Ko, who was born in South Korea but raised in New Zealand since she was 6, doesn’t seem fazed by the game’s largest stages. She won the U.S. Women’s Amateur last summer. When she won in Canada two weeks later, she was paired in the final round with Stacy Lewis, the LPGA’s Player of the Year last season and the current Rolex world No. 1. Ko wasn’t intimidated. Lewis started that Sunday one shot behind Ko but ended up six shots behind her.

Notably, Ko is paired with Michelle Wie in the first two rounds this week. As a 13-year-old, Wie tied for ninth in her Kraft Nabisco debut 10 years ago. She was fourth here as a 14-year-old and third as a 16-year-old.

Wie’s struggles of late are evidence that nothing’s certain, but Ko looks good as a possible contender again this week. Her combination of skill and temperament should suit major championship tests. She handles the spotlight so well. When Ko made a run at winning in the Women’s Australian Open, she shot 63 in the first round while in a marquee pairing with Yani Tseng and Wie. She was five shots better than Tseng that day, 11 better than Wie.

“She doesn’t seem like she’s 15 years old,” Tseng said. “She didn’t even look like she was nervous.”

Lewis was also impressed with how unflappable Ko was when she was paired with her in that Sunday final round in Canada.

“Ignorance is bliss,” Lewis said. “I don’t think she even knows how good she is.

“I expect her to come out and play really good this week. She probably doesn’t even really realize it’s a major or a big event. It’s just kind of the way she is. She’s just very calm and relaxed.”

Ko, who turns 16 on April 24, is the female universe’s version of Jason Dufner.

“She talks about being nervous, but, boy, you can never see it,” Rankin said. “She's just very, very calm. She has just a beautiful golf swing, and she seems to play within herself.”

The big question Ko keeps getting is how long she’s going to wait before turning pro.

Karrie Webb was asked before the Women’s Australian Open if Ko should embrace the amateur game a while longer.

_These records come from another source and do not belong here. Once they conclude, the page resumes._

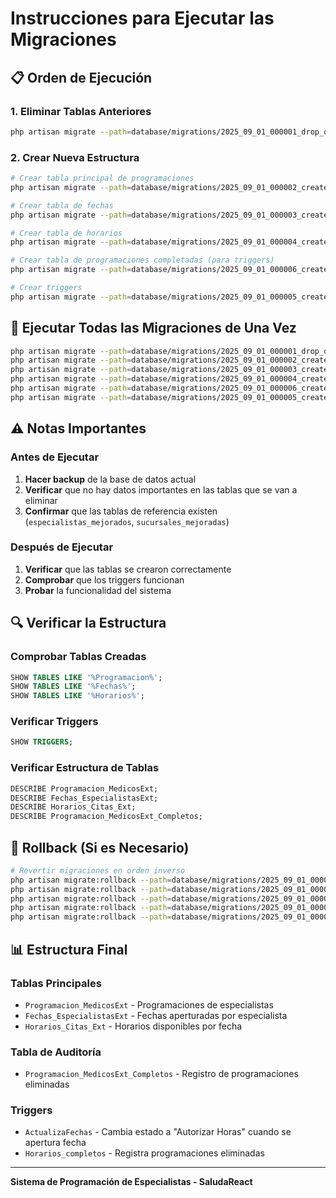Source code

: # Instrucciones para Ejecutar las Migraciones

## 📋 Orden de Ejecución

### 1. Eliminar Tablas Anteriores
```bash
php artisan migrate --path=database/migrations/2025_09_01_000001_drop_old_programacion_tables.php
```

### 2. Crear Nueva Estructura
```bash
# Crear tabla principal de programaciones
php artisan migrate --path=database/migrations/2025_09_01_000002_create_programacion_medicosext_table.php

# Crear tabla de fechas
php artisan migrate --path=database/migrations/2025_09_01_000003_create_fechas_especialistasext_table.php

# Crear tabla de horarios
php artisan migrate --path=database/migrations/2025_09_01_000004_create_horarios_citas_ext_table.php

# Crear tabla de programaciones completadas (para triggers)
php artisan migrate --path=database/migrations/2025_09_01_000006_create_programacion_medicosext_completos_table.php

# Crear triggers
php artisan migrate --path=database/migrations/2025_09_01_000005_create_triggers_for_programacion.php
```

## 🔄 Ejecutar Todas las Migraciones de Una Vez

```bash
php artisan migrate --path=database/migrations/2025_09_01_000001_drop_old_programacion_tables.php
php artisan migrate --path=database/migrations/2025_09_01_000002_create_programacion_medicosext_table.php
php artisan migrate --path=database/migrations/2025_09_01_000003_create_fechas_especialistasext_table.php
php artisan migrate --path=database/migrations/2025_09_01_000004_create_horarios_citas_ext_table.php
php artisan migrate --path=database/migrations/2025_09_01_000006_create_programacion_medicosext_completos_table.php
php artisan migrate --path=database/migrations/2025_09_01_000005_create_triggers_for_programacion.php
```

## ⚠️ Notas Importantes

### Antes de Ejecutar
1. **Hacer backup** de la base de datos actual
2. **Verificar** que no hay datos importantes en las tablas que se van a eliminar
3. **Confirmar** que las tablas de referencia existen (`especialistas_mejorados`, `sucursales_mejoradas`)

### Después de Ejecutar
1. **Verificar** que las tablas se crearon correctamente
2. **Comprobar** que los triggers funcionan
3. **Probar** la funcionalidad del sistema

## 🔍 Verificar la Estructura

### Comprobar Tablas Creadas
```sql
SHOW TABLES LIKE '%Programacion%';
SHOW TABLES LIKE '%Fechas%';
SHOW TABLES LIKE '%Horarios%';
```

### Verificar Triggers
```sql
SHOW TRIGGERS;
```

### Verificar Estructura de Tablas
```sql
DESCRIBE Programacion_MedicosExt;
DESCRIBE Fechas_EspecialistasExt;
DESCRIBE Horarios_Citas_Ext;
DESCRIBE Programacion_MedicosExt_Completos;
```

## 🚨 Rollback (Si es Necesario)

```bash
# Revertir migraciones en orden inverso
php artisan migrate:rollback --path=database/migrations/2025_09_01_000005_create_triggers_for_programacion.php
php artisan migrate:rollback --path=database/migrations/2025_09_01_000006_create_programacion_medicosext_completos_table.php
php artisan migrate:rollback --path=database/migrations/2025_09_01_000004_create_horarios_citas_ext_table.php
php artisan migrate:rollback --path=database/migrations/2025_09_01_000003_create_fechas_especialistasext_table.php
php artisan migrate:rollback --path=database/migrations/2025_09_01_000002_create_programacion_medicosext_table.php
```

## 📊 Estructura Final

### Tablas Principales
- `Programacion_MedicosExt` - Programaciones de especialistas
- `Fechas_EspecialistasExt` - Fechas aperturadas por especialista
- `Horarios_Citas_Ext` - Horarios disponibles por fecha

### Tabla de Auditoría
- `Programacion_MedicosExt_Completos` - Registro de programaciones eliminadas

### Triggers
- `ActualizaFechas` - Cambia estado a "Autorizar Horas" cuando se apertura fecha
- `Horarios_completos` - Registra programaciones eliminadas

---

**Sistema de Programación de Especialistas - SaludaReact**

“That’s not my advice to her,” Webb said. “Obviously, she’s proven that she’s ready to play professional golf.”

Ko has stated an interest in going to college, but she could turn pro and still do that. So Yeon Ryu won the U.S. Women’s Open while enrolled in college in South Korea. Wie played the LPGA while at Stanford.

“I couldn't really give a certain year of when I will turn pro,” Ko said Wednesday. “We don't normally think about it when we go back home. The time I think about it is when I'm here, getting asked the questions. My parents and I, my coaches, we have never really talked about it seriously.”

Ko is accompanied to tournaments by her mother, Tina Hyon. She picked up a former LPGA and PGA Tour caddie this week, Patrick Boyd, who now works in his family’s home and commercial security business in Southern California.

Hyon told the Sunday Star Times of Auckland, New Zealand, last month that there is no hurry to turn pro.

“I just think she is too young to make such a big decision, she's maybe a couple of years away,” Hyon said. “Lydia will be the one to make the decision. My role as a parent is to make sure she makes the most informed decision.”

A dive into Poppie’s Pond on Sunday would threaten to speed up the timetable.